Friday, November 9, 2012

Pickled Beets and Natural Soap Dye

A couple of days ago, I was gifted an enormous bag of beets freshly picked from Ararat Farm in Lincolnville, Maine. I like the taste of beets. Sean was willing to try them. And, the goats can eat the parts and pieces we don't, like the peels, tops and bottoms. We hadn't grown any ourselves this year, so I had not already preserved any. These were all persuasive reasons to try to pickle these to see how they would turn out. 

The recipe I found called for the beets to be boiled for about 35-40 minutes until they were easily pierced with a fork. I filled my canning pot with the beets and added water to cover them. I decided to try to boil them using the top of the wood stove, which was putting out heat already. It took about 1 1/2 hours until they were tender, but I was in no hurry and it saved on using our propane stove top.

I drained the water which the beets had leeched a beautiful deep, dark magenta. Seeing the color of the water, I had a thought. I have been trying my hand at making soap with mixed results. I like the idea of creating natural soaps without dyes, but I also want to make the soaps pretty in appearance. Why not reserve the water and freeze it in zip lock bags to use in place of plain tap water in my next batch?  With that in mind, I measured out 12 oz portions and set 14 portions to freeze. I don't know if this will work or not, but I plan to make my next batch of soap next weekend, so I guess I will find out.

I left the beets to cool. The next step was cutting off the tops and bottoms and peeling the cooled beets. It was very messy. Even with gloves, my fingers were a lovely shade of magenta before I finished. This was easily washed off with hand soap and warm water.
I mixed a brine solution by dissolving 1 cup kosher pickling salt and 1/2 cup sugar into 5 cups vinegar and 5 cups water. While the salt and sugar dissolved, I added 3 sprigs of dill, 3/4 teaspoon cayenne, 1 teaspoon garlic into quart canning jars. The recipe called for one large onion, sliced into slivers. I layered the cooled beets and onions slices into each jar, leaving about 1 inch of space at the top. Then, when the brine was ready, I ladled it over the beets and other ingredients in the jars.

I processed these for 25 minutes in my canner. Done. They should be ready to try in 7-10 days.

I took the peelings and left over parts to the goats this morning. Ellie loved them. The other goats were pushy, wanting their share, until they stuck their noses in the bowl to have a taste. No one, save Ellie seemed to like them. Oh well, perhaps, they will like them better raw. Hmmm. Worth a try! And, I will try to offer them again because beets are very high in iron and vitamins, so they make a great treat for the goats.

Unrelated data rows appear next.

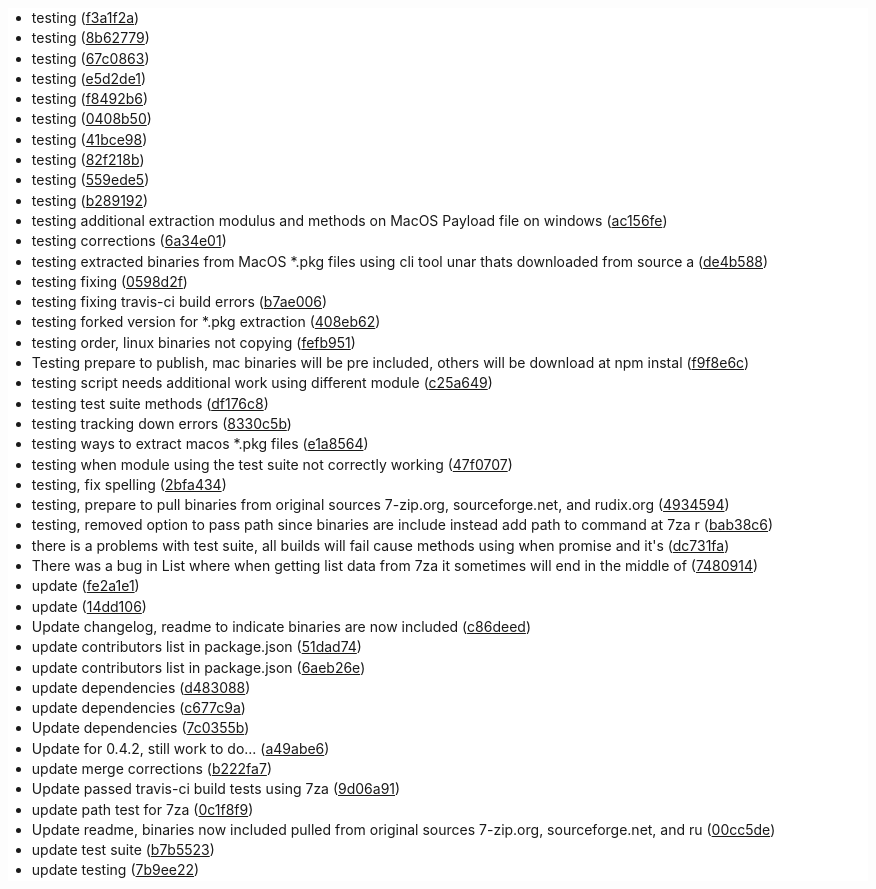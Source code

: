 * testing ([f3a1f2a](https://github.com/quentinrossetti/node-7z/commit/f3a1f2a))
* testing ([8b62779](https://github.com/quentinrossetti/node-7z/commit/8b62779))
* testing ([67c0863](https://github.com/quentinrossetti/node-7z/commit/67c0863))
* testing ([e5d2de1](https://github.com/quentinrossetti/node-7z/commit/e5d2de1))
* testing ([f8492b6](https://github.com/quentinrossetti/node-7z/commit/f8492b6))
* testing ([0408b50](https://github.com/quentinrossetti/node-7z/commit/0408b50))
* testing ([41bce98](https://github.com/quentinrossetti/node-7z/commit/41bce98))
* testing ([82f218b](https://github.com/quentinrossetti/node-7z/commit/82f218b))
* testing ([559ede5](https://github.com/quentinrossetti/node-7z/commit/559ede5))
* testing ([b289192](https://github.com/quentinrossetti/node-7z/commit/b289192))
* testing additional extraction modulus and methods on MacOS Payload file on windows ([ac156fe](https://github.com/quentinrossetti/node-7z/commit/ac156fe))
* testing corrections ([6a34e01](https://github.com/quentinrossetti/node-7z/commit/6a34e01))
* testing extracted binaries from MacOS *.pkg files using cli tool unar thats downloaded from source a ([de4b588](https://github.com/quentinrossetti/node-7z/commit/de4b588))
* testing fixing ([0598d2f](https://github.com/quentinrossetti/node-7z/commit/0598d2f))
* testing fixing travis-ci build errors ([b7ae006](https://github.com/quentinrossetti/node-7z/commit/b7ae006))
* testing forked version for *.pkg extraction ([408eb62](https://github.com/quentinrossetti/node-7z/commit/408eb62))
* testing order, linux binaries not copying ([fefb951](https://github.com/quentinrossetti/node-7z/commit/fefb951))
* Testing prepare to publish, mac binaries will be pre included, others will be download at npm instal ([f9f8e6c](https://github.com/quentinrossetti/node-7z/commit/f9f8e6c))
* testing script needs additional work using different module ([c25a649](https://github.com/quentinrossetti/node-7z/commit/c25a649))
* testing test suite methods ([df176c8](https://github.com/quentinrossetti/node-7z/commit/df176c8))
* testing tracking down errors ([8330c5b](https://github.com/quentinrossetti/node-7z/commit/8330c5b))
* testing ways to extract macos *.pkg files ([e1a8564](https://github.com/quentinrossetti/node-7z/commit/e1a8564))
* testing when module using the test suite not correctly working ([47f0707](https://github.com/quentinrossetti/node-7z/commit/47f0707))
* testing, fix spelling ([2bfa434](https://github.com/quentinrossetti/node-7z/commit/2bfa434))
* testing, prepare to pull binaries from original sources 7-zip.org, sourceforge.net, and rudix.org ([4934594](https://github.com/quentinrossetti/node-7z/commit/4934594))
* testing, removed option to pass path since binaries are include instead add path to command at 7za r ([bab38c6](https://github.com/quentinrossetti/node-7z/commit/bab38c6))
* there is a problems with test suite, all builds will fail cause methods using when promise and it's  ([dc731fa](https://github.com/quentinrossetti/node-7z/commit/dc731fa))
* There was a bug in List where when getting list data from 7za it sometimes will end in the middle of ([7480914](https://github.com/quentinrossetti/node-7z/commit/7480914))
* update ([fe2a1e1](https://github.com/quentinrossetti/node-7z/commit/fe2a1e1))
* update ([14dd106](https://github.com/quentinrossetti/node-7z/commit/14dd106))
* Update changelog, readme to indicate binaries are now included ([c86deed](https://github.com/quentinrossetti/node-7z/commit/c86deed))
* update contributors list in package.json ([51dad74](https://github.com/quentinrossetti/node-7z/commit/51dad74))
* update contributors list in package.json ([6aeb26e](https://github.com/quentinrossetti/node-7z/commit/6aeb26e))
* update dependencies ([d483088](https://github.com/quentinrossetti/node-7z/commit/d483088))
* update dependencies ([c677c9a](https://github.com/quentinrossetti/node-7z/commit/c677c9a))
* Update dependencies ([7c0355b](https://github.com/quentinrossetti/node-7z/commit/7c0355b))
* Update for 0.4.2, still work to do... ([a49abe6](https://github.com/quentinrossetti/node-7z/commit/a49abe6))
* update merge corrections ([b222fa7](https://github.com/quentinrossetti/node-7z/commit/b222fa7))
* Update passed travis-ci build tests using 7za ([9d06a91](https://github.com/quentinrossetti/node-7z/commit/9d06a91))
* update path test for 7za ([0c1f8f9](https://github.com/quentinrossetti/node-7z/commit/0c1f8f9))
* Update readme, binaries now included pulled from original sources 7-zip.org, sourceforge.net, and ru ([00cc5de](https://github.com/quentinrossetti/node-7z/commit/00cc5de))
* update test suite ([b7b5523](https://github.com/quentinrossetti/node-7z/commit/b7b5523))
* update testing ([7b9ee22](https://github.com/quentinrossetti/node-7z/commit/7b9ee22))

I am excited that the rain has moved off and it looks to be clear weather for the next few days.  The OSB we needed to complete the sheathing of the barn was delivered today. Sean and I will begin working on it in the morning. I can't wait to have this finished and to be able to check this project off my mental to do list. What a relief that will be!
Thanks for stopping by for a visit.
Sonja ♥


  1. You are just full of clever ideas! I love that you cooked the beets on the wood stove. Genius! Also, thinking to use the beet water for your soap was so smart. I hope it works out! I love how you used everything you could out of the beets and fed the goats the rest! This is homesteading at its finest :)

    1. Thanks! I hope it works! Would you be interested in another sample when my next batch sets up???- it takes about 4 weeks. I was really happy with the coconut/almond/olive oil- goat soap I made last time.

  2. I love your wood stove. Sounds like a great idea using the leftover beet water to make soap with. I bet it'll turn the soap a gorgeous color :)

    1. I hope so! You have been my biggest encouragement in soap making. I love seeing all the pretty ones you and your Mom create. :)

  3. I can't wIt to find out if the beet water works, great idea!

  4. Growing up, beets were about the only thing I would not eat. Now, as a senior citizen, I've tried them in a recipe for roasted beets in a salad. They were delicious! We should all try new things from time to time. I think the frozen red water should work fine. Good for you!

  5. I forgot to thank you for our box of goodies! I gave Momma T. her soap and pics of your beautiful girls. I will send a pic of the monkey your way soon.